### Given records:

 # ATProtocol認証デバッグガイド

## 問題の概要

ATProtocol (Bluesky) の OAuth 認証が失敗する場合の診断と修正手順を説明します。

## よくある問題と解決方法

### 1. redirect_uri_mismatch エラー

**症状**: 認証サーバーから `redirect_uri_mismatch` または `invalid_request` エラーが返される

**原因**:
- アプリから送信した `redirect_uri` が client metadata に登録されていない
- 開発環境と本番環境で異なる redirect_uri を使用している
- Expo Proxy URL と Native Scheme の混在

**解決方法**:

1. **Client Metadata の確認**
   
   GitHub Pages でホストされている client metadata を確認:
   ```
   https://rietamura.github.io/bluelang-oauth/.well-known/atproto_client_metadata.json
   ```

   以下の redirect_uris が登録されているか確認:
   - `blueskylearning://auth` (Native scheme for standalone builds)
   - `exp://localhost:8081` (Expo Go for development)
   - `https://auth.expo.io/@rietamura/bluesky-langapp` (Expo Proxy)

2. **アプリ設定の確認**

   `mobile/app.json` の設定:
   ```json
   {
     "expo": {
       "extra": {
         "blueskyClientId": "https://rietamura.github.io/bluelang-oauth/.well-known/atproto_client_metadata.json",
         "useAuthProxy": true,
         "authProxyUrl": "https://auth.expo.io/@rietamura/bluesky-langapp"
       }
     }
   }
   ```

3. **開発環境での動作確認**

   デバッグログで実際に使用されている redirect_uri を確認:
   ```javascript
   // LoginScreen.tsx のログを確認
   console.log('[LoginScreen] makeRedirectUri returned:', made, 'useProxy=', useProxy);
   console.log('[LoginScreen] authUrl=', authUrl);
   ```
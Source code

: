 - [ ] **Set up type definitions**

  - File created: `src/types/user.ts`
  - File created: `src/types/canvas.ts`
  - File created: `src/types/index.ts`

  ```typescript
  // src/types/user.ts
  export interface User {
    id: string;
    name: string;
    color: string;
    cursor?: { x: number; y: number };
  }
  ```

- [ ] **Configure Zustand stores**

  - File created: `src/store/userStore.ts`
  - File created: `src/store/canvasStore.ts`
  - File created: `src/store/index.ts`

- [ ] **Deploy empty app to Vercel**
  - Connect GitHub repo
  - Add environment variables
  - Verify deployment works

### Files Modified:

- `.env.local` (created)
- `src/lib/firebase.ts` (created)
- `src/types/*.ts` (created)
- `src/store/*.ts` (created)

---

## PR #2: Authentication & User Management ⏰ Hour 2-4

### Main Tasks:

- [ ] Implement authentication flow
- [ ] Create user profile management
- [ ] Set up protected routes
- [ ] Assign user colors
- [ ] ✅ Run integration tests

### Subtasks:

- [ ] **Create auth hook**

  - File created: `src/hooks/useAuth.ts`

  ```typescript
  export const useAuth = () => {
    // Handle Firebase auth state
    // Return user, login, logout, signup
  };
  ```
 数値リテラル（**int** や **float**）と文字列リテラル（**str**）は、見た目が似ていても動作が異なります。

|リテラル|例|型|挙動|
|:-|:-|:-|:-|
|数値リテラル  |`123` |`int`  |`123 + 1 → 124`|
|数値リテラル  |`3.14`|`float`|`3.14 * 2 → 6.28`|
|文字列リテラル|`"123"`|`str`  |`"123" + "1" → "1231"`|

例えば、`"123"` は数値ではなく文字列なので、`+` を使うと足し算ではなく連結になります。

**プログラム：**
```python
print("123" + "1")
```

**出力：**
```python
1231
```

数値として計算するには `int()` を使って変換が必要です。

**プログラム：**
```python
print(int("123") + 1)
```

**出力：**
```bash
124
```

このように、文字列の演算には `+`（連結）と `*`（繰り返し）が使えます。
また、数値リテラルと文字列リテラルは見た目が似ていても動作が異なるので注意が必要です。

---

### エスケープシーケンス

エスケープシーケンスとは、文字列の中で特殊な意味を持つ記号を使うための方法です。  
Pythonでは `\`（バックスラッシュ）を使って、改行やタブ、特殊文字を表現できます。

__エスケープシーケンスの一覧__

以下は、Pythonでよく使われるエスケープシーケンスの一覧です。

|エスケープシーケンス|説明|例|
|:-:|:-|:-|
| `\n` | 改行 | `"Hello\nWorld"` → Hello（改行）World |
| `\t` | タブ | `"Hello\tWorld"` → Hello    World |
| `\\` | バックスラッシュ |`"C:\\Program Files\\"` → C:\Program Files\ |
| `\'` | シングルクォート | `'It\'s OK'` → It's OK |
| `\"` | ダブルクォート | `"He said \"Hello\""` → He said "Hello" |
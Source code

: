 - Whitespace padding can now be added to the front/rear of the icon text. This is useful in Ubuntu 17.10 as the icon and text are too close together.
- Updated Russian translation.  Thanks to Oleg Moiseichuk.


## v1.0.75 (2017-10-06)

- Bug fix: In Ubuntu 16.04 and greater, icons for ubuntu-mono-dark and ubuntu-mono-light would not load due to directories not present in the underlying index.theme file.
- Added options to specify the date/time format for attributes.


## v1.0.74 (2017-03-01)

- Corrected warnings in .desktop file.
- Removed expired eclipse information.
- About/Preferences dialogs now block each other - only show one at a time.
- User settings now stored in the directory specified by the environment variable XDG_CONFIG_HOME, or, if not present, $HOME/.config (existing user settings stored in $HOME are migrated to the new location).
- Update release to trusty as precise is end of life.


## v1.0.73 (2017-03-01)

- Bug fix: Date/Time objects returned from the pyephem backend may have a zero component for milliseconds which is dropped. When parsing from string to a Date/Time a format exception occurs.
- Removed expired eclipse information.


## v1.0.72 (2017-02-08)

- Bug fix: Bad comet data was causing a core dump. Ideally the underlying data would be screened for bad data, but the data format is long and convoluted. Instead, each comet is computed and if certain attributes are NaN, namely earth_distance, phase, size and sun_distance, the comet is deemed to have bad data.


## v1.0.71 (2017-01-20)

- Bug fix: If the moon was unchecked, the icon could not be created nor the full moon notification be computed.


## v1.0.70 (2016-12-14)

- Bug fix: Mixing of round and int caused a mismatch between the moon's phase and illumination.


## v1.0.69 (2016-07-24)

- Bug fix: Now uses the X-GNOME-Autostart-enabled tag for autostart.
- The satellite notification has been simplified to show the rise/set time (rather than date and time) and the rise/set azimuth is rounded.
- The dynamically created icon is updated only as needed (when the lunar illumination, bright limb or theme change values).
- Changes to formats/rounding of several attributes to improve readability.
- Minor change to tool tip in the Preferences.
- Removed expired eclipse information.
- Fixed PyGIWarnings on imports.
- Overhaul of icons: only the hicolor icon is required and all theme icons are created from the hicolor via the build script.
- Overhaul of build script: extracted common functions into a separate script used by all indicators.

### What this task involves:
Write out all the data exactly.

### Output of the exercise:
 # ATProtocol認証デバッグガイド

## 問題の概要

ATProtocol (Bluesky) の OAuth 認証が失敗する場合の診断と修正手順を説明します。

## よくある問題と解決方法

### 1. redirect_uri_mismatch エラー

**症状**: 認証サーバーから `redirect_uri_mismatch` または `invalid_request` エラーが返される

**原因**:
- アプリから送信した `redirect_uri` が client metadata に登録されていない
- 開発環境と本番環境で異なる redirect_uri を使用している
- Expo Proxy URL と Native Scheme の混在

**解決方法**:

1. **Client Metadata の確認**
   
   GitHub Pages でホストされている client metadata を確認:
   ```
   https://rietamura.github.io/bluelang-oauth/.well-known/atproto_client_metadata.json
   ```

   以下の redirect_uris が登録されているか確認:
   - `blueskylearning://auth` (Native scheme for standalone builds)
   - `exp://localhost:8081` (Expo Go for development)
   - `https://auth.expo.io/@rietamura/bluesky-langapp` (Expo Proxy)

2. **アプリ設定の確認**

   `mobile/app.json` の設定:
   ```json
   {
     "expo": {
       "extra": {
         "blueskyClientId": "https://rietamura.github.io/bluelang-oauth/.well-known/atproto_client_metadata.json",
         "useAuthProxy": true,
         "authProxyUrl": "https://auth.expo.io/@rietamura/bluesky-langapp"
       }
     }
   }
   ```

3. **開発環境での動作確認**

   デバッグログで実際に使用されている redirect_uri を確認:
   ```javascript
   // LoginScreen.tsx のログを確認
   console.log('[LoginScreen] makeRedirectUri returned:', made, 'useProxy=', useProxy);
   console.log('[LoginScreen] authUrl=', authUrl);
   ```
Source code

: - [ ] **Set up type definitions**

  - File created: `src/types/user.ts`
  - File created: `src/types/canvas.ts`
  - File created: `src/types/index.ts`

  ```typescript
  // src/types/user.ts
  export interface User {
    id: string;
    name: string;
    color: string;
    cursor?: { x: number; y: number };
  }
  ```

- [ ] **Configure Zustand stores**

  - File created: `src/store/userStore.ts`
  - File created: `src/store/canvasStore.ts`
  - File created: `src/store/index.ts`

- [ ] **Deploy empty app to Vercel**
  - Connect GitHub repo
  - Add environment variables
  - Verify deployment works

### Files Modified:

- `.env.local` (created)
- `src/lib/firebase.ts` (created)
- `src/types/*.ts` (created)
- `src/store/*.ts` (created)

---

## PR #2: Authentication & User Management ⏰ Hour 2-4

### Main Tasks:

- [ ] Implement authentication flow
- [ ] Create user profile management
- [ ] Set up protected routes
- [ ] Assign user colors
- [ ] ✅ Run integration tests

### Subtasks:

- [ ] **Create auth hook**

  - File created: `src/hooks/useAuth.ts`

  ```typescript
  export const useAuth = () => {
    // Handle Firebase auth state
    // Return user, login, logout, signup
  };
  ```
 数値リテラル（**int** や **float**）と文字列リテラル（**str**）は、見た目が似ていても動作が異なります。

|リテラル|例|型|挙動|
|:-|:-|:-|:-|
|数値リテラル  |`123` |`int`  |`123 + 1 → 124`|
|数値リテラル  |`3.14`|`float`|`3.14 * 2 → 6.28`|
|文字列リテラル|`"123"`|`str`  |`"123" + "1" → "1231"`|

例えば、`"123"` は数値ではなく文字列なので、`+` を使うと足し算ではなく連結になります。

**プログラム：**
```python
print("123" + "1")
```

**出力：**
```python
1231
```

数値として計算するには `int()` を使って変換が必要です。

**プログラム：**
```python
print(int("123") + 1)
```

**出力：**
```bash
124
```

このように、文字列の演算には `+`（連結）と `*`（繰り返し）が使えます。
また、数値リテラルと文字列リテラルは見た目が似ていても動作が異なるので注意が必要です。

---

### エスケープシーケンス

エスケープシーケンスとは、文字列の中で特殊な意味を持つ記号を使うための方法です。  
Pythonでは `\`（バックスラッシュ）を使って、改行やタブ、特殊文字を表現できます。

__エスケープシーケンスの一覧__

以下は、Pythonでよく使われるエスケープシーケンスの一覧です。

|エスケープシーケンス|説明|例|
|:-:|:-|:-|
| `\n` | 改行 | `"Hello\nWorld"` → Hello（改行）World |
| `\t` | タブ | `"Hello\tWorld"` → Hello    World |
| `\\` | バックスラッシュ |`"C:\\Program Files\\"` → C:\Program Files\ |
| `\'` | シングルクォート | `'It\'s OK'` → It's OK |
| `\"` | ダブルクォート | `"He said \"Hello\""` → He said "Hello" |
Source code

: - Whitespace padding can now be added to the front/rear of the icon text. This is useful in Ubuntu 17.10 as the icon and text are too close together.
- Updated Russian translation.  Thanks to Oleg Moiseichuk.


## v1.0.75 (2017-10-06)

- Bug fix: In Ubuntu 16.04 and greater, icons for ubuntu-mono-dark and ubuntu-mono-light would not load due to directories not present in the underlying index.theme file.
- Added options to specify the date/time format for attributes.


## v1.0.74 (2017-03-01)

- Corrected warnings in .desktop file.
- Removed expired eclipse information.
- About/Preferences dialogs now block each other - only show one at a time.
- User settings now stored in the directory specified by the environment variable XDG_CONFIG_HOME, or, if not present, $HOME/.config (existing user settings stored in $HOME are migrated to the new location).
- Update release to trusty as precise is end of life.


## v1.0.73 (2017-03-01)

- Bug fix: Date/Time objects returned from the pyephem backend may have a zero component for milliseconds which is dropped. When parsing from string to a Date/Time a format exception occurs.
- Removed expired eclipse information.


## v1.0.72 (2017-02-08)

- Bug fix: Bad comet data was causing a core dump. Ideally the underlying data would be screened for bad data, but the data format is long and convoluted. Instead, each comet is computed and if certain attributes are NaN, namely earth_distance, phase, size and sun_distance, the comet is deemed to have bad data.


## v1.0.71 (2017-01-20)

- Bug fix: If the moon was unchecked, the icon could not be created nor the full moon notification be computed.


## v1.0.70 (2016-12-14)

- Bug fix: Mixing of round and int caused a mismatch between the moon's phase and illumination.


## v1.0.69 (2016-07-24)

- Bug fix: Now uses the X-GNOME-Autostart-enabled tag for autostart.
- The satellite notification has been simplified to show the rise/set time (rather than date and time) and the rise/set azimuth is rounded.
- The dynamically created icon is updated only as needed (when the lunar illumination, bright limb or theme change values).
- Changes to formats/rounding of several attributes to improve readability.
- Minor change to tool tip in the Preferences.
- Removed expired eclipse information.
- Fixed PyGIWarnings on imports.
- Overhaul of icons: only the hicolor icon is required and all theme icons are created from the hicolor via the build script.
- Overhaul of build script: extracted common functions into a separate script used by all indicators.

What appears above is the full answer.